** Opening INPUT RECORDS block **

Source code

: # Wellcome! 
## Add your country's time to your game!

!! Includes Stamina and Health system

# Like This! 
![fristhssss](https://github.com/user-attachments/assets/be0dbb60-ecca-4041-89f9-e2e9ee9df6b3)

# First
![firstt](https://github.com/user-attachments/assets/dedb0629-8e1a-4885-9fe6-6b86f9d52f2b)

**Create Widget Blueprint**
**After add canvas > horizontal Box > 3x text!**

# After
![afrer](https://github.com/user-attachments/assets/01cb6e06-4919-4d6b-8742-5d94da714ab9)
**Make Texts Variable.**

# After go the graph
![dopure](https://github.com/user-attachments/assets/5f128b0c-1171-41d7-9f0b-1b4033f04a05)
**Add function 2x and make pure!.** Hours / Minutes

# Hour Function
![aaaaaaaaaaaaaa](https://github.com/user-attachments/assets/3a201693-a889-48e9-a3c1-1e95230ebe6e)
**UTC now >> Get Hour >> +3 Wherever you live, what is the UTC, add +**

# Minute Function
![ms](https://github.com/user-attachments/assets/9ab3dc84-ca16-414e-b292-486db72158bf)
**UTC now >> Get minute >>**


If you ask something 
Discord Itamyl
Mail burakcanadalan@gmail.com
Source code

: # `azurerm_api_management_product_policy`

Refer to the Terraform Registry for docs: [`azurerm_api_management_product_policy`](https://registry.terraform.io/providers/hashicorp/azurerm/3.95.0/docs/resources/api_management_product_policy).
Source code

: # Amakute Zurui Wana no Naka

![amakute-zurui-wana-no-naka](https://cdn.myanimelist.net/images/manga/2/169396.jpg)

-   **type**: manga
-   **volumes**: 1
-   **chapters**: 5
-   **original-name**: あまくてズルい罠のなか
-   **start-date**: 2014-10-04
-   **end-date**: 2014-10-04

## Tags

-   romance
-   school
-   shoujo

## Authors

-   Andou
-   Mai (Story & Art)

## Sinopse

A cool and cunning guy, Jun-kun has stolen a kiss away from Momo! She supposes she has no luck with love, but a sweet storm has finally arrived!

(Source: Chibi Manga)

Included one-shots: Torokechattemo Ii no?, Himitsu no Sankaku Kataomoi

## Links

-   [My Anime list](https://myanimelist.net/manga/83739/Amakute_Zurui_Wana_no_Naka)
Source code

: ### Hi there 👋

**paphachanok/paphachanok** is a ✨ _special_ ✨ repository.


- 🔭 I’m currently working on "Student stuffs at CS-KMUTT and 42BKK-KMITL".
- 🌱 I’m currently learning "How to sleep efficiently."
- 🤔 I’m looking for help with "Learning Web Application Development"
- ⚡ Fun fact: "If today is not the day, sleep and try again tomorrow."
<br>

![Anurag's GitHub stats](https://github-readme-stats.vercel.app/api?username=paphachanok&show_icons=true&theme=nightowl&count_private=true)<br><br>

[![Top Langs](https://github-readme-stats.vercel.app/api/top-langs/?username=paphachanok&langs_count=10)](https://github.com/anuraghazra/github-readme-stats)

** Closing INPUT RECORDS block **

EXERCISE =>
From the start of the data to the line that holds "- 🌱 I’m currently", retype each line exactly, with both ends included.

SOLUTION TO THIS EXERCISE =>
Source code

: # Wellcome! 
## Add your country's time to your game!

!! Includes Stamina and Health system

# Like This! 
![fristhssss](https://github.com/user-attachments/assets/be0dbb60-ecca-4041-89f9-e2e9ee9df6b3)

# First
![firstt](https://github.com/user-attachments/assets/dedb0629-8e1a-4885-9fe6-6b86f9d52f2b)

**Create Widget Blueprint**
**After add canvas > horizontal Box > 3x text!**

# After
![afrer](https://github.com/user-attachments/assets/01cb6e06-4919-4d6b-8742-5d94da714ab9)
**Make Texts Variable.**

# After go the graph
![dopure](https://github.com/user-attachments/assets/5f128b0c-1171-41d7-9f0b-1b4033f04a05)
**Add function 2x and make pure!.** Hours / Minutes

# Hour Function
![aaaaaaaaaaaaaa](https://github.com/user-attachments/assets/3a201693-a889-48e9-a3c1-1e95230ebe6e)
**UTC now >> Get Hour >> +3 Wherever you live, what is the UTC, add +**

# Minute Function
![ms](https://github.com/user-attachments/assets/9ab3dc84-ca16-414e-b292-486db72158bf)
**UTC now >> Get minute >>**


If you ask something 
Discord Itamyl
Mail burakcanadalan@gmail.com
Source code

: # `azurerm_api_management_product_policy`

Refer to the Terraform Registry for docs: [`azurerm_api_management_product_policy`](https://registry.terraform.io/providers/hashicorp/azurerm/3.95.0/docs/resources/api_management_product_policy).
Source code

: # Amakute Zurui Wana no Naka

![amakute-zurui-wana-no-naka](https://cdn.myanimelist.net/images/manga/2/169396.jpg)

-   **type**: manga
-   **volumes**: 1
-   **chapters**: 5
-   **original-name**: あまくてズルい罠のなか
-   **start-date**: 2014-10-04
-   **end-date**: 2014-10-04

## Tags

-   romance
-   school
-   shoujo

## Authors

-   Andou
-   Mai (Story & Art)

## Sinopse

A cool and cunning guy, Jun-kun has stolen a kiss away from Momo! She supposes she has no luck with love, but a sweet storm has finally arrived!

(Source: Chibi Manga)

Included one-shots: Torokechattemo Ii no?, Himitsu no Sankaku Kataomoi

## Links

-   [My Anime list](https://myanimelist.net/manga/83739/Amakute_Zurui_Wana_no_Naka)
Source code

: ### Hi there 👋

**paphachanok/paphachanok** is a ✨ _special_ ✨ repository.


- 🔭 I’m currently working on "Student stuffs at CS-KMUTT and 42BKK-KMITL".
- 🌱 I’m currently learning "How to sleep efficiently."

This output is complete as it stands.